I personally do some Django development on a netbook and have found it excellent, especially while commuting. I have not had a problem with being under powered (I don't know how Android development would compare) and the only downside has been the lack of screen realestate. Thankfully I bought a netbook with a reasonable keyboard size (Asus Eee PC S101).


Using IDEs with netbook is not really good experience: screen area is just too small for having all components on screen same time and you cannot help noticing that modern IDEs do need way too much resources to be smooth on such tiny machine. Netbooks cannot really be used like normal laptops: usually there is no other option than programs fullscreen, which in practise means you need virtual desktops. This effectively throws windows to the bin, but if that is not problem for you.. go ahead and get one. Just make sure you test it beforehand, many netbooks still have horrible keyboards!

Lately I have been doing most of my developing on netbook using vim and must say I love it. There is no performance problems with any scripting languages, not even while having mysql + rails/cakephp on. Only problem is compiling bigger projects when doing c/c++, but that isn't problem if you have access to box with more power like you suggested.

My own machine is Samsung n140, although my config is not the most usual one: stripped down arch + xmonad. Battery life while using wlan is from 10 to 14 hours. The reason why I ended to this particular machine is combination of awesome battery life + really nice keyboard, one of the best I have found from any laptop. Minus side is kinda low quality HDD which blew up quite fast, but I use this machine only on battery power with agressive spindowning and load count jumps into sky fast which can explain.


I have used a netbook for development. It is not very fun. The main problem is the screen resolution - 1024x600. This ensures that a modern IDE will not fit on the screen without hiding the most useful parts. For example, when you compile code, you will not have enough room on the screen to view your errors and code simultaneously. (Or rather, you can, but it is frustratingly very cramped).

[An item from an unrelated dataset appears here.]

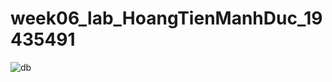 # week06_lab_HoangTienManhDuc_19435491

![db](https://github.com/hoangtienmanhduc/week06_lab_HoangTienManhDuc_19435491/assets/99623646/c5f80125-4f69-47b9-870c-a9ac23c35850)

So, I use Notepad++, auto-hide the Windows taskbar, hide all of the toolbars, and reduce the font size. Now it is usable ... oh wait, no it isn't ... the screen resolution is still a big problem. What about when I want to ... view a help file? Compile/run my code in another window? View a website? First, there is almost no room on the screen to put two windows side-by-side. (It can be done, but they have frustratingly small widths.) So, you have to manually switch between applications all the time. And you soon find that it gets old fast, especially since the taskbar is necessarily auto-hidden.

Another item (at least from my 1-yr old netbook): Netbooks are staggeringly slow at playing web video - high-res video on youtube is not watchable.

So, I do not recommend a netbook for development. For basic web browsing, a netbook is awesome. But not for development.

EDIT: These are based on my experiences with a 1024x600, no HD-enhanced netbook. There are new models out now :)


I used emacs, git, and (soon-to-be)xmonad. The size is not an issue for me, but my problem was mostly with the linux distribution I used.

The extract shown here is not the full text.